Cependant, ces forces essentielles étaient malheureusement sapées à tellement de points par une détermination à expliquer et adapter les matériaux à un public occidental qui aurait, je pense, été bien plus captivé par l'original inchangé. Après le numéro d'ouverture, nous avons eu une démonstration totalement inutile de l'identité des instruments clés de la tradition indienne. Je pense que l'on peut supposer qu'un public pour une comédie musicale Bollywoodienne connaît déjà les atouts et les qualités sonores du sitar et du tabla. De même, il n'était pas nécessaire de charger l'héroïne, Shaily, d'une histoire compliquée basée à Munich qui ne fait que prolonger une première moitié déjà étendue. Shaily vise à raviver le théâtre ancestral légué par sa mère en le ramenant au succès par des spectacles basés sur la danse folklorique indienne. Elle se rend à Bombay pour améliorer ses compétences en danse et rencontre là-bas Raghav, qui a dû compromettre son engagement vis-à-vis de la tradition de la danse folklorique, en travaillant sur des projets fusionnant l'Occident et l'Est. À travers son encouragement et son exemple, il retrouve la vérité et l'authenticité de sa chorégraphie. Ils parcourent ensuite l'Inde, et le spectacle aurait judicieusement pu se terminer là, sans un retour maladroit à Munich et la restauration du théâtre, le MacGuffin perpétuel du scénario. En cours de route, il y a de longs passages de dialogues maladroits qui freinent l'action et ne font rien pour la crédibilité des personnages. À intervalles réguliers quand l'intrigue a besoin d'un coup de pouce, la mère décédée de Shaily apparaît et l'encourage à « suivre ton cœur, là où les rêves deviennent réalité ». Il aurait été tellement préférable de suivre la formule Bollywoodienne traditionnelle, en gardant les dialogues courts, dans la langue originale et liés aux conventions rhétoriques des points de repères moraux et imaginatifs traditionnels – famille, devoir, rébellion, sacrifice de soi, et coïncidence mélodramatique. Cela est authentique et le public l'aurait respecté. L'autre chemin mène au pathétique...

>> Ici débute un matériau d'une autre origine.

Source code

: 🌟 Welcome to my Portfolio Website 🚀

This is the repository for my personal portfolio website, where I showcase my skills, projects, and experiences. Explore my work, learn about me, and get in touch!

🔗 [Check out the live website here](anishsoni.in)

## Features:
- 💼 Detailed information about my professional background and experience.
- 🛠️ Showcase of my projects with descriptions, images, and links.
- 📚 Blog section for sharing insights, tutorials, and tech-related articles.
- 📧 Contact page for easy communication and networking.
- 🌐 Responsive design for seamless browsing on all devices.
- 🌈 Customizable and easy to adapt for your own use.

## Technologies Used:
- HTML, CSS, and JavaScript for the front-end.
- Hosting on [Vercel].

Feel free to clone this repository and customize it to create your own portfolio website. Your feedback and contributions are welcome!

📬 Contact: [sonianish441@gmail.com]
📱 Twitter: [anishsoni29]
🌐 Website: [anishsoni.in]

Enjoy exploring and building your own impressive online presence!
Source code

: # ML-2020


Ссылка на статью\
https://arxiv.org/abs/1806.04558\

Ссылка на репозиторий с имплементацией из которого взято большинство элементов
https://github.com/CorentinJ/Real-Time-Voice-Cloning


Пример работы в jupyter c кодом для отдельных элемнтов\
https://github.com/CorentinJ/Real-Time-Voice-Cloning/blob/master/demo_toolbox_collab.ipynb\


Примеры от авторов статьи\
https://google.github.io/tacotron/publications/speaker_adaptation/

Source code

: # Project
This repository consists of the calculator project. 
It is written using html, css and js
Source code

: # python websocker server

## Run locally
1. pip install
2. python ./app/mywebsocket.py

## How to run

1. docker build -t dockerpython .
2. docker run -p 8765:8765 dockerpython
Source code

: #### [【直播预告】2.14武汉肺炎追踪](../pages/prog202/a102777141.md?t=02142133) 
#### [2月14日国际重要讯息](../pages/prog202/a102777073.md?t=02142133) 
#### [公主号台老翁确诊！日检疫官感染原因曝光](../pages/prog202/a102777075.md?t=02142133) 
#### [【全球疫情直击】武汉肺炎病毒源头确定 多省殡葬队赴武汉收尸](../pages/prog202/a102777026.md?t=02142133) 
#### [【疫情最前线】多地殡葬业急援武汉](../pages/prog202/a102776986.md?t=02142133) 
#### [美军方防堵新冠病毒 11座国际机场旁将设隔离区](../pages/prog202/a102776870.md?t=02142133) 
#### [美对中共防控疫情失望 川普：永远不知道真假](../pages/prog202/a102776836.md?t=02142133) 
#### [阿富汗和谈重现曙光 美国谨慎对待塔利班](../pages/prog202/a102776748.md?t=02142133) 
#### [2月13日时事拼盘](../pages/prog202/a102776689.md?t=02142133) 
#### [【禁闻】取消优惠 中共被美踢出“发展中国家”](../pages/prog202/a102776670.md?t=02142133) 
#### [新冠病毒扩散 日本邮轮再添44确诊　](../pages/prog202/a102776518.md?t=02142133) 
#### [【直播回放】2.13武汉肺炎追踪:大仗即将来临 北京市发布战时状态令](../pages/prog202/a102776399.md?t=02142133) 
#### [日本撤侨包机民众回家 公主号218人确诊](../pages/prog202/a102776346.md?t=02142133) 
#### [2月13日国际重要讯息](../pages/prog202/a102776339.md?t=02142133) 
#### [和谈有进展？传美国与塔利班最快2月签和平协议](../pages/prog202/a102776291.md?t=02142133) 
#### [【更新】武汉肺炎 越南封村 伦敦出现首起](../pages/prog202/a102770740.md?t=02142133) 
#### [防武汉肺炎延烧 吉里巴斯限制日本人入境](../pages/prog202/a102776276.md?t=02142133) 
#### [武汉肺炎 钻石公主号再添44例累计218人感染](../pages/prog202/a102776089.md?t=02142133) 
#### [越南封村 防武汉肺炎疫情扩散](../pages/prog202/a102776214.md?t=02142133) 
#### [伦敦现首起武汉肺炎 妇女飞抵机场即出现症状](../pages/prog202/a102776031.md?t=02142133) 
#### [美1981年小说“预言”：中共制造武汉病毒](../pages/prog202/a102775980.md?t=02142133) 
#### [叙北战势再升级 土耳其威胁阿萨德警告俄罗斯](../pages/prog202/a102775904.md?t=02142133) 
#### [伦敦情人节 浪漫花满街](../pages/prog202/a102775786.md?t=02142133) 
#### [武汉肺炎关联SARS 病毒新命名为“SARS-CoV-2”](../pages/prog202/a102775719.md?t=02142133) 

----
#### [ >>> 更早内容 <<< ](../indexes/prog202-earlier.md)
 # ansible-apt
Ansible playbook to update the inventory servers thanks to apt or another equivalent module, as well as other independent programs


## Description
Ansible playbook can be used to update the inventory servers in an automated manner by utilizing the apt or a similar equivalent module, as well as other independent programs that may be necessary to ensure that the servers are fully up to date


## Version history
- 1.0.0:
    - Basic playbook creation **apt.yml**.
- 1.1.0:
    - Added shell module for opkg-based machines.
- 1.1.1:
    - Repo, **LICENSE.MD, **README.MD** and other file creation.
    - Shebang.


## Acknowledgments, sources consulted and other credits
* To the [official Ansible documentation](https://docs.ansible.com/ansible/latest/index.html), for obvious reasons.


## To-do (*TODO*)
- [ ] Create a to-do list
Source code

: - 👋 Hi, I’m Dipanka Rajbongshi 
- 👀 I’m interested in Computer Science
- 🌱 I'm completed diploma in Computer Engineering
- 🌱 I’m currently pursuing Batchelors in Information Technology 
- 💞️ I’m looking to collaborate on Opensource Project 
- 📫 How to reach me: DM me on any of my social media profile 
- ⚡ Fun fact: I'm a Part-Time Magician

Et les performances ? Là encore, on peut faire une distinction entre les vertus de rester fidèle à la formule et les dangers de se plier à une certaine vue des attentes londoniennes. Dans les danses plus classiques indiennes, il y avait une excellente discipline en solo, et une grande précision dans les routines de combinaison. Dans les différents éléments folkloriques, la troupe de jusqu'à 45 danseurs montrait un excellent travail d'équipe et une grande imagination, et nous donnait un aperçu authentique des traditions religieuses et rituelles dont les danses font finalement partie. Cependant, dans les routines où le chorégraphe a essayé de fusionner Hollywood avec Bollywood, la technique était hésitante et le résultat à la fois peu convaincant et franchement inutile dans le cadre de la soirée. Les quatre principaux protagonistes, notamment les deux jeunes premiers, sont tous de grands talents de danse. C'est dommage qu'il n'y ait pas eu plus de chant et moins de playback, mais Ana Ilmi et Mohit Mathur ont saisi les opportunités qui leur étaient offertes avec un réel engagement et, une fois libérés des contraintes du livre, ont trouvé une liberté et un rapport qui étaient touchants, surtout dans la seconde moitié. Les compositeurs Salim et Sulaiman Merchant nous ont offert une partition à la hauteur de la couleur et de l'énergie des routines de danse et la chorégraphie de Rajeev Goswami a pleinement exploité les ressources abondantes à sa disposition. Tous ces points positifs du côté créatif ne font que renforcer le regret de cette critique et manifestement de nombreux membres du public qui ont ressenti que nous ne voyions pas suffisamment de l'original immédiat. Lors du transfert de grandes traditions artistiques à travers les cultures, il est préférable de prendre le risque et de les présenter brutes et pleines, et d'inviter le public à relever le défi dans toute son ampleur, plutôt que de diluer la formule pour rencontrer le public à mi-chemin. Si nous prenons cette approche avec Shakespeare, et d'autres auteurs occidentaux où il y a des difficultés perçues de réception, nous devrions en retour accorder la même confiance à Bollywood. J'espère que la prochaine entreprise de ce type révélera le courage de le faire.